• **BRIEF**: Select and copy out every line in the records containing "isValid".

━━━ GIVEN DATA

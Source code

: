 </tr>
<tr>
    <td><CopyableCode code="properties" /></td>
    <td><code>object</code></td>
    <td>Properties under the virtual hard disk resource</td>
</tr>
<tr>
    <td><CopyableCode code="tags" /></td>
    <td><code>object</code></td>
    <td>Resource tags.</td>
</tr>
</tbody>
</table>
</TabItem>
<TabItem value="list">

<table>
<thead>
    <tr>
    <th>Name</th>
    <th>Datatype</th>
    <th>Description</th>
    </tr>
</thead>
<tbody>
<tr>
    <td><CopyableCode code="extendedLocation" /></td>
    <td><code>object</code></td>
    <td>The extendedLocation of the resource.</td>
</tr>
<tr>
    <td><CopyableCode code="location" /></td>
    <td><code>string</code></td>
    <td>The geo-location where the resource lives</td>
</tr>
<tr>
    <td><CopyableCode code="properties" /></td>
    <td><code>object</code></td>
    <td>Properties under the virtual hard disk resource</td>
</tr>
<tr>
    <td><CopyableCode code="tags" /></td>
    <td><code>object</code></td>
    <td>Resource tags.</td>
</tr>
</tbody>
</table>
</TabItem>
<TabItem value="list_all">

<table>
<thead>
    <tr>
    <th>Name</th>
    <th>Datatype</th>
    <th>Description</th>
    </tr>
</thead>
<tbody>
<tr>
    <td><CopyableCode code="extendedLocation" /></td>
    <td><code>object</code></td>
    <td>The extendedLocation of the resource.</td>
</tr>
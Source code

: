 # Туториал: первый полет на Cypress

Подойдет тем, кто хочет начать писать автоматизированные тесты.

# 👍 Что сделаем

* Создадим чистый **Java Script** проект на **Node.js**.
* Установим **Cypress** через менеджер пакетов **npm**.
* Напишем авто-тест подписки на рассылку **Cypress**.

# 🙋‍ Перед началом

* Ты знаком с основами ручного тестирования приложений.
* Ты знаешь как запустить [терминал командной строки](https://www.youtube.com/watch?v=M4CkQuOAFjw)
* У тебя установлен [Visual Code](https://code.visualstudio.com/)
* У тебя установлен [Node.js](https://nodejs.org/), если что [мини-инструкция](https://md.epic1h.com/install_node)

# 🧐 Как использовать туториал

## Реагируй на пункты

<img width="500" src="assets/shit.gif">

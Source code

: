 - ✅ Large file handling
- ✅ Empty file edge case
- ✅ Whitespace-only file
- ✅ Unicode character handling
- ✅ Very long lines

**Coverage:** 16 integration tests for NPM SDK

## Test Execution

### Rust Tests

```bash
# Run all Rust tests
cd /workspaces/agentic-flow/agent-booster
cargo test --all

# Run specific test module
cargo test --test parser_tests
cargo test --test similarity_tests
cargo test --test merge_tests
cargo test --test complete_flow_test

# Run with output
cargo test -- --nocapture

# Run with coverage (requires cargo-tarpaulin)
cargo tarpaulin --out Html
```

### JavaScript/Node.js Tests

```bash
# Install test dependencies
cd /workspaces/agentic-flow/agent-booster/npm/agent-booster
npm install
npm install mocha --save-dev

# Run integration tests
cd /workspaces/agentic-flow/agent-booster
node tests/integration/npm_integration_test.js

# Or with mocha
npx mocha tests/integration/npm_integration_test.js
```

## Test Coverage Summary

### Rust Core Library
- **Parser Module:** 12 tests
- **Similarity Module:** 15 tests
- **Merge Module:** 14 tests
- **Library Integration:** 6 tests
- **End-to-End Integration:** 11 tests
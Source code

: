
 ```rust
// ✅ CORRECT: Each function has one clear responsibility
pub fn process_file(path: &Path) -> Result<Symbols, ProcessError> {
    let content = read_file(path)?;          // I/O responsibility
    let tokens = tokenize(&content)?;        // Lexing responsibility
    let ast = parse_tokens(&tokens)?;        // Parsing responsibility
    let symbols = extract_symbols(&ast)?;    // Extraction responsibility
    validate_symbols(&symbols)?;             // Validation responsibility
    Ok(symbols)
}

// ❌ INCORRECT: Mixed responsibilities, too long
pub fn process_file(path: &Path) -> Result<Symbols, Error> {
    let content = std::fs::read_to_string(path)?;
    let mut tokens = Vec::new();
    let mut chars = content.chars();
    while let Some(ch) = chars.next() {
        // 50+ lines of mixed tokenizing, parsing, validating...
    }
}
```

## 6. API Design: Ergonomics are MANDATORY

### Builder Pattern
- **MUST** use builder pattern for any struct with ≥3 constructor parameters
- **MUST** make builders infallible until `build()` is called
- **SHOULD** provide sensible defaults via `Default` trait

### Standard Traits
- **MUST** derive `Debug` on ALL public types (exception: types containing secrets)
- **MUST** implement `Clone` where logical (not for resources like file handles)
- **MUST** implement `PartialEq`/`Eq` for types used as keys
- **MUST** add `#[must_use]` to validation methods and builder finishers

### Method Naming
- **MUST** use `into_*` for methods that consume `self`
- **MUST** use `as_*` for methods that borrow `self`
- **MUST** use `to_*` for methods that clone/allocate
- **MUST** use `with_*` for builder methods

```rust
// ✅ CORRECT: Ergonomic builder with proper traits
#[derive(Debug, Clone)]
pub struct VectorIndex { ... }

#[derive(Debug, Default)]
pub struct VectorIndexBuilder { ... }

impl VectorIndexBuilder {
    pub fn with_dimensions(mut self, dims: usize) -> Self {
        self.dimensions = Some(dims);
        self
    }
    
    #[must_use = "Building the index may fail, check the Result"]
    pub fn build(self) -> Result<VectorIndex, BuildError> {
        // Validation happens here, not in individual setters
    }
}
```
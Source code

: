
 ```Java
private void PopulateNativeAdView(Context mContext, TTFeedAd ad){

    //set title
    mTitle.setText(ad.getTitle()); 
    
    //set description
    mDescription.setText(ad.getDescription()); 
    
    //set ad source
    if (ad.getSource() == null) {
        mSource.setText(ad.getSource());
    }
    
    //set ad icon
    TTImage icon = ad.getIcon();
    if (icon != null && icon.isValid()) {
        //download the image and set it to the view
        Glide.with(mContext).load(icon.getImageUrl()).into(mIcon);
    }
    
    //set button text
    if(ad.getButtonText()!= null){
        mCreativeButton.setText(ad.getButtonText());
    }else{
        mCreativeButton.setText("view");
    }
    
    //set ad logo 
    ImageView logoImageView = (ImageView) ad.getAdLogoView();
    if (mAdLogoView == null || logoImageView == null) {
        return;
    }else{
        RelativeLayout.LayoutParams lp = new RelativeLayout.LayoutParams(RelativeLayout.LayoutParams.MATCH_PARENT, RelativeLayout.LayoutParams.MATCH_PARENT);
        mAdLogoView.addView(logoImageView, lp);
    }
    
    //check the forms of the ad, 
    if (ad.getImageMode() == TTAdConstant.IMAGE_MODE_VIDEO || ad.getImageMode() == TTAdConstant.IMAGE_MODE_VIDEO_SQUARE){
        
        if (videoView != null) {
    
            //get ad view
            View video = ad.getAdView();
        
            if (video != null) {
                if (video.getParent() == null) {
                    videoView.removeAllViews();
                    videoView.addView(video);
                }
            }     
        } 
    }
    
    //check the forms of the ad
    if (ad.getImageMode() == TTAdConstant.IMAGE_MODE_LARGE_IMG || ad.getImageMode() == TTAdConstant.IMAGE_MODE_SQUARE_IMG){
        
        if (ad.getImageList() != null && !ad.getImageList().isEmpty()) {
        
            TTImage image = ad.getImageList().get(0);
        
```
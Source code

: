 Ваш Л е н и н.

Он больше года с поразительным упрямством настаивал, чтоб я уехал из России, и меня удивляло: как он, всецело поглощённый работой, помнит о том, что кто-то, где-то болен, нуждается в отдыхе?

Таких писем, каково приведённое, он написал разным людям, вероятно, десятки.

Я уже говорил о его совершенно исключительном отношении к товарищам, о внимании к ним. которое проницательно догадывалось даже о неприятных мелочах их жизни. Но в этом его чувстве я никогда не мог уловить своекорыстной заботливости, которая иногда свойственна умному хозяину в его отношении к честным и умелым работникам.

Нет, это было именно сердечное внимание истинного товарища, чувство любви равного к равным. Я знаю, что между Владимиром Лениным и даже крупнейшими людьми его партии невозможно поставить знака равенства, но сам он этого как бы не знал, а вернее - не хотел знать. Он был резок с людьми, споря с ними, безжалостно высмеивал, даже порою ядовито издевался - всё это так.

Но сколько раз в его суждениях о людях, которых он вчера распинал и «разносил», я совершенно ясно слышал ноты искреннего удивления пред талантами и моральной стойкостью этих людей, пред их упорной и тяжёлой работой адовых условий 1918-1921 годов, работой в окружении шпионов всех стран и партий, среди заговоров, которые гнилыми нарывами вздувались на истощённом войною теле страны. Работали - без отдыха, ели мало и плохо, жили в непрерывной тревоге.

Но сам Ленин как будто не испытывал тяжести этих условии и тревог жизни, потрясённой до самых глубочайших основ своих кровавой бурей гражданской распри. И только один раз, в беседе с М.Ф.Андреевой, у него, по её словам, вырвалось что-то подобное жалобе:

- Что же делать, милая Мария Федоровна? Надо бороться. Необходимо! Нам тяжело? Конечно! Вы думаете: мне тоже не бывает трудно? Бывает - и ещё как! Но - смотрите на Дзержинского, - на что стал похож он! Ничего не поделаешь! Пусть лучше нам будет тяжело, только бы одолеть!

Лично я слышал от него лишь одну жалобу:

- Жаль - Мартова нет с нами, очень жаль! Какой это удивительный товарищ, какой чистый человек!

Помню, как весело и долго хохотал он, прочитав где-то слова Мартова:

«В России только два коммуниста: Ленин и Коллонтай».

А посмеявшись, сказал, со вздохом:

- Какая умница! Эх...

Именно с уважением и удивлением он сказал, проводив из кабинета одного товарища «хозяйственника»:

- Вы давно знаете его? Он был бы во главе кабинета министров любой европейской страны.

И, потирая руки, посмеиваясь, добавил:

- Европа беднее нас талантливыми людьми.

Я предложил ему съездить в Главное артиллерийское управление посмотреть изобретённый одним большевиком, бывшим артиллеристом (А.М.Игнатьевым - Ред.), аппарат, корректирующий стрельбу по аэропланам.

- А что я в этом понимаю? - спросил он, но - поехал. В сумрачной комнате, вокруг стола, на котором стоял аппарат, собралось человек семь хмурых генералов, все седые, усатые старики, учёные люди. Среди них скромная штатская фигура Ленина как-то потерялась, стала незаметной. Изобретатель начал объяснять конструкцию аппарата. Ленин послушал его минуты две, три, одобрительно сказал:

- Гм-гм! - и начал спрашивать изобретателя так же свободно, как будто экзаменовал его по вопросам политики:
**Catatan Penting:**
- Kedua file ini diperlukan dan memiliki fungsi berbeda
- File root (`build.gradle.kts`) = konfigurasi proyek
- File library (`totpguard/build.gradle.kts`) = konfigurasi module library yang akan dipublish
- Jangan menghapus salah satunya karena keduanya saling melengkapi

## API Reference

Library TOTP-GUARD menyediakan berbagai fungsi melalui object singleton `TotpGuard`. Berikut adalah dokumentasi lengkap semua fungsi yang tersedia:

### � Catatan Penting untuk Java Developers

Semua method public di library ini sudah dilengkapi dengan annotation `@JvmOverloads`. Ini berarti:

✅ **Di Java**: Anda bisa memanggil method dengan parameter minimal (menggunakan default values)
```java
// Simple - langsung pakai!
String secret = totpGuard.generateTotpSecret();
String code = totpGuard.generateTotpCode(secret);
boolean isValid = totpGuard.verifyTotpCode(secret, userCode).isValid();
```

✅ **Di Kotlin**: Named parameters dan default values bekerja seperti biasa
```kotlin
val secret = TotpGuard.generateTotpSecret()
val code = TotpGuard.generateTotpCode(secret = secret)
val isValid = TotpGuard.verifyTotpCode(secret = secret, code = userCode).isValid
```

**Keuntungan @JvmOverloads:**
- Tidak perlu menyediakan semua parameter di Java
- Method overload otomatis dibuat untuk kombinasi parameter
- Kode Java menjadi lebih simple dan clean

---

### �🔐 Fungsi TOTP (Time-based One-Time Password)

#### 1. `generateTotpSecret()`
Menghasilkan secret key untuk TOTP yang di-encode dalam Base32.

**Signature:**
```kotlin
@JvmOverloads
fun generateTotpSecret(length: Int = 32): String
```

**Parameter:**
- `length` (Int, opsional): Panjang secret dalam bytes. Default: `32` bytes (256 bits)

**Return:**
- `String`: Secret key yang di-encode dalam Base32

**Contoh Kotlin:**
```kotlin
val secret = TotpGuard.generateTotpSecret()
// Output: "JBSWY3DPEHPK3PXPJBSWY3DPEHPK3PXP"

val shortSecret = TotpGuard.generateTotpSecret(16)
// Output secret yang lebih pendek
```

━━━━━━

• **SOLUTION FOR THIS PROBLEM**:
    if (icon != null && icon.isValid()) {
boolean isValid = totpGuard.verifyTotpCode(secret, userCode).isValid();
val isValid = TotpGuard.verifyTotpCode(secret = secret, code = userCode).isValid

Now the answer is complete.